(Saved data entries)
- - -

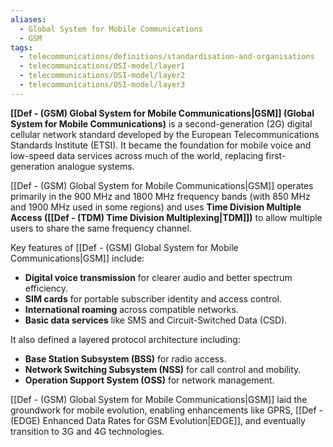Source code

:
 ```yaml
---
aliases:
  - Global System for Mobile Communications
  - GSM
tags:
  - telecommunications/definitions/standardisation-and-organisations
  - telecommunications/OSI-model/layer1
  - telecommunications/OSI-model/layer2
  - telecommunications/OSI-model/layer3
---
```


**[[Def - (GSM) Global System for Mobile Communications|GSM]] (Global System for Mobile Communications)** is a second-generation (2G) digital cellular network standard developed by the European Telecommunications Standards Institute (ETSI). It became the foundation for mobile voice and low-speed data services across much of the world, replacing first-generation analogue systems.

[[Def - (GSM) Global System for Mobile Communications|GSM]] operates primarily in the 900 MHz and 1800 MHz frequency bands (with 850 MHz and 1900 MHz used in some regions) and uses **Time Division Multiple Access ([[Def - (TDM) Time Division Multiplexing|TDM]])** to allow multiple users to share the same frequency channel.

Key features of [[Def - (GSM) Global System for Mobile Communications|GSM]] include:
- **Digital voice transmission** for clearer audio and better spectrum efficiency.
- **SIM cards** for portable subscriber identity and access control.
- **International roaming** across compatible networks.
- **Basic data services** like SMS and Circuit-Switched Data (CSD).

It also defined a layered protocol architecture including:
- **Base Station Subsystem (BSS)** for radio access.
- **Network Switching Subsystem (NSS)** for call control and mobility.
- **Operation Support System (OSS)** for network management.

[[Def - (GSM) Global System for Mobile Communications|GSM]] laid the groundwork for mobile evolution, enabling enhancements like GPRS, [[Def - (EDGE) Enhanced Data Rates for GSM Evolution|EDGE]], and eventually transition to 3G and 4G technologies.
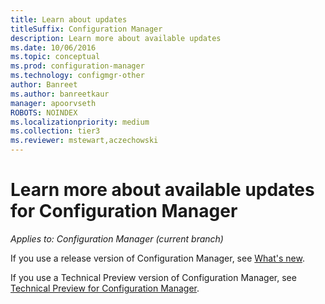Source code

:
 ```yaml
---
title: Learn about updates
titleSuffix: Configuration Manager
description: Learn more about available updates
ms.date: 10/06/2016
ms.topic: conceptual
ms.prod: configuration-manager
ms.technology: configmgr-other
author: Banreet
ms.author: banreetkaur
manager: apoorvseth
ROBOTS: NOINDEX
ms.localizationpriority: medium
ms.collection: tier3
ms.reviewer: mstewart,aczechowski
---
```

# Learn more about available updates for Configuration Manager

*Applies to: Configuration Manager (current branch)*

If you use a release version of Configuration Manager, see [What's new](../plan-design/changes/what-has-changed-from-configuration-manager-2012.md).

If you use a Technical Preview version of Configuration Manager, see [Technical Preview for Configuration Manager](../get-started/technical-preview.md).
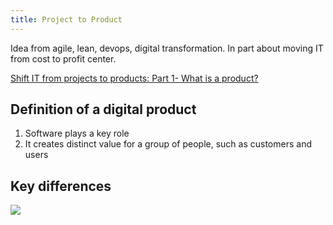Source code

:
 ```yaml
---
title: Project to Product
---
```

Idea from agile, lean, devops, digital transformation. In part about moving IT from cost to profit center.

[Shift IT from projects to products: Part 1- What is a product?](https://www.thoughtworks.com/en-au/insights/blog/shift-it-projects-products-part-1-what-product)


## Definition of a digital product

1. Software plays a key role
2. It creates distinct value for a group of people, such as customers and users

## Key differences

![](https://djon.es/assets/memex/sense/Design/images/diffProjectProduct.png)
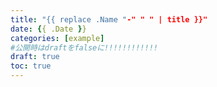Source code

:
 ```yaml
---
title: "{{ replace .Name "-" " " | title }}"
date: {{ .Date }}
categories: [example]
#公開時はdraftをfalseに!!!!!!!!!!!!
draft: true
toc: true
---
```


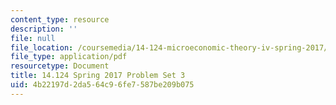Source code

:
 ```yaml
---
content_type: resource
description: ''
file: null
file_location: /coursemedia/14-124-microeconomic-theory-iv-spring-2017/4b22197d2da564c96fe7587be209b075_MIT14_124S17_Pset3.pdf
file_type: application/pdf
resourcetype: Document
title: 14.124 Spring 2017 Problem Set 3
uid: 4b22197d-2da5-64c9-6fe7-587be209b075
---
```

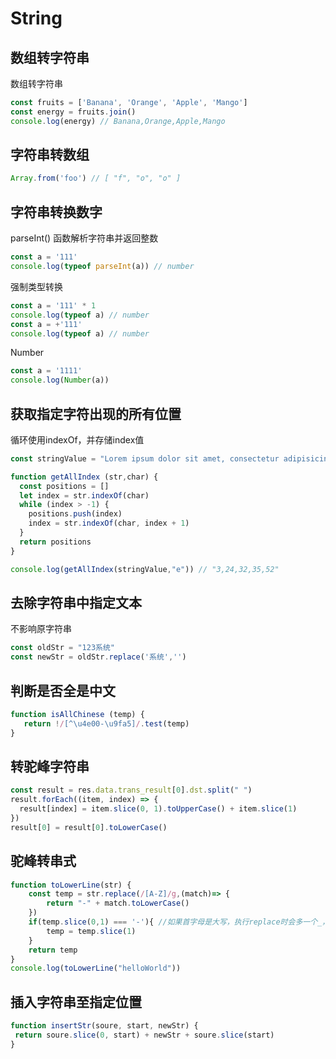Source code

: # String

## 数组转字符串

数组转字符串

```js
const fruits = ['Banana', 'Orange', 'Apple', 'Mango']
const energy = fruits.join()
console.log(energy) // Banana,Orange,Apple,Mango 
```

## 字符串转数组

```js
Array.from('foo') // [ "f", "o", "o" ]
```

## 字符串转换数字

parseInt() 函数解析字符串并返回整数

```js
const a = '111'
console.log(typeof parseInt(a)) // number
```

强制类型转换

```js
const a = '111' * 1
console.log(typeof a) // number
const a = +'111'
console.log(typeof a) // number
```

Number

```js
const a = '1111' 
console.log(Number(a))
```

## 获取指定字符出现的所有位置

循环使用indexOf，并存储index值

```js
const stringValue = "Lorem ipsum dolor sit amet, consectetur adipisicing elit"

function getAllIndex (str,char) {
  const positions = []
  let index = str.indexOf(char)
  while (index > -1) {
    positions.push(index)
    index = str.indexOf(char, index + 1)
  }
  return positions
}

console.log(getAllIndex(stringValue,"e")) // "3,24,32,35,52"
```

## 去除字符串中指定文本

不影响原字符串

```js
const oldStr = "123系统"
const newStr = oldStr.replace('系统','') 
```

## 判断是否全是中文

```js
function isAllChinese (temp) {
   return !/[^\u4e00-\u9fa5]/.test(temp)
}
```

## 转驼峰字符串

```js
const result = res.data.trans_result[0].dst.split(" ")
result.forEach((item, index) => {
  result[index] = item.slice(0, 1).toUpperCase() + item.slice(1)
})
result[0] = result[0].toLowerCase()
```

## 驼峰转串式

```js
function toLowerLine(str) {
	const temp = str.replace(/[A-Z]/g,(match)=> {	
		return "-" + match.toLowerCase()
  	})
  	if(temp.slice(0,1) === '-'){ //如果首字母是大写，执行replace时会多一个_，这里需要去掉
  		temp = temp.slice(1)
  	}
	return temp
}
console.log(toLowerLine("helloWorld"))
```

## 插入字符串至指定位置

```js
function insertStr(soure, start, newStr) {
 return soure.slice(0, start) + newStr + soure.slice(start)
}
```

- - -

**YOUR GOAL**
Word for word and without pictures, please write out only the lines from the start of the entries through the line containing "same frequency channel.", both included.

**SOLUTION TO THIS EXERCISE**
Source code

:
 ```yaml
---
aliases:
  - Global System for Mobile Communications
  - GSM
tags:
  - telecommunications/definitions/standardisation-and-organisations
  - telecommunications/OSI-model/layer1
  - telecommunications/OSI-model/layer2
  - telecommunications/OSI-model/layer3
---
```


**[[Def - (GSM) Global System for Mobile Communications|GSM]] (Global System for Mobile Communications)** is a second-generation (2G) digital cellular network standard developed by the European Telecommunications Standards Institute (ETSI). It became the foundation for mobile voice and low-speed data services across much of the world, replacing first-generation analogue systems.

[[Def - (GSM) Global System for Mobile Communications|GSM]] operates primarily in the 900 MHz and 1800 MHz frequency bands (with 850 MHz and 1900 MHz used in some regions) and uses **Time Division Multiple Access ([[Def - (TDM) Time Division Multiplexing|TDM]])** to allow multiple users to share the same frequency channel.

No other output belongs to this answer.